Palais el-Badi, Marrakesh, Morocco
Five days in mid-July; exact dates vary.
With snake-charmers and marketers cawing ‘lovely jubbly’ at passing English tourists on Djemaa el-Fna square, bustling Marrakesh is rather like a year-round festival. The colour and pace intensify during the Popular Arts Festival, when performers from across the North African nation use the city as an alfresco venue.
Sauntering across Djemaa el-Fna in search of dreamy orange juice stands, you come across even more fire-swallowers, fortune-tellers and folk singers than usual. Look out for Berber musicians and dancers from High Atlas, Andalucian-style songsters from the Spanish-influenced, and the hypnotic Gnaouas drummers from the south.
The main gathering point for performers from acting troupes to acrobats is Palais el-Badi. Built by Ahmed al-Mansour between 1578 and 1602, the now-ruined palace was reputed to be one of the most beautiful in the world and well deserved its name, the Incomparable.
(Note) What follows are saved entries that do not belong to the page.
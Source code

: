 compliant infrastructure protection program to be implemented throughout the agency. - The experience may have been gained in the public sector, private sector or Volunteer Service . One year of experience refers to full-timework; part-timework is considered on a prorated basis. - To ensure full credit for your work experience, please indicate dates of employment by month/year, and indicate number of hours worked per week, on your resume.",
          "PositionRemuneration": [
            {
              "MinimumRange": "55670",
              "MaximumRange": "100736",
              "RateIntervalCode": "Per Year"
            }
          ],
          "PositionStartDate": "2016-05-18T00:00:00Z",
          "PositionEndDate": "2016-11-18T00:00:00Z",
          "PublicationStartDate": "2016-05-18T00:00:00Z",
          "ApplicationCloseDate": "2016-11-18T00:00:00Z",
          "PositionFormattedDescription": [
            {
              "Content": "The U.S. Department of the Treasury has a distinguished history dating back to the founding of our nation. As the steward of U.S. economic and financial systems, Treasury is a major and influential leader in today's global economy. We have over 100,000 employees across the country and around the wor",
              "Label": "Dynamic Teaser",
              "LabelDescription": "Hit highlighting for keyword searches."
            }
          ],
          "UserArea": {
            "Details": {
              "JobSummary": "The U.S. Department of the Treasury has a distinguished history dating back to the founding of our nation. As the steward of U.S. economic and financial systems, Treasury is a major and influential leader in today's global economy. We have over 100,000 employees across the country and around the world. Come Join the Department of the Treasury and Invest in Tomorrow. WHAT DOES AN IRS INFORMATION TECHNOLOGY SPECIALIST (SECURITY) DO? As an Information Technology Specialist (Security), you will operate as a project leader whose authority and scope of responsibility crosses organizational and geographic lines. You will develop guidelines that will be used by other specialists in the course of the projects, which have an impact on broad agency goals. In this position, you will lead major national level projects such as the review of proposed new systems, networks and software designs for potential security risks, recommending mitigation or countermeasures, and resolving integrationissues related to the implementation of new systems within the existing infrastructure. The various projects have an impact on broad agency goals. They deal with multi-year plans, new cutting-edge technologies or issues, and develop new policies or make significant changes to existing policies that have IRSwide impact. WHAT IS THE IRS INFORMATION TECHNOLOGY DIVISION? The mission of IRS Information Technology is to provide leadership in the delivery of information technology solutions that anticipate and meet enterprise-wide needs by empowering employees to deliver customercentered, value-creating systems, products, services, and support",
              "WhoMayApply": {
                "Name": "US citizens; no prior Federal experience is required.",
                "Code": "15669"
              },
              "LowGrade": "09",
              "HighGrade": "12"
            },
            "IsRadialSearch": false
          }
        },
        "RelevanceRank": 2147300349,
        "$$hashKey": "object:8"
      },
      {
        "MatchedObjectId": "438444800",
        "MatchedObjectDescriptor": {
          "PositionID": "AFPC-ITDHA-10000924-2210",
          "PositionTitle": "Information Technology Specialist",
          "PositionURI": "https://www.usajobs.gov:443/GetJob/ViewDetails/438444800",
Every evening, a fantasia (choreographed military display on Arabian horses) takes place in a field near the palace.
3 – sip a mint tea and take in the Maghrebi culture.
A pavilion in Palais el-Badi houses a 12th-century treasure, the beautifully restored minbar (pulpit) from the Koutoubia that inspired so many Arab and Andalucian poets.
Join in the three-day festival at El-Kelaa M'Gouna in Morocco for song and dance, feasting, souk-like markets and a chariot procession through a shower of rose petals.
Get caught up in the romance of Imilchil in Morocco's Atlas Mountains at the festival of the Wedding Moussem, which is all about livestock and finding a partner.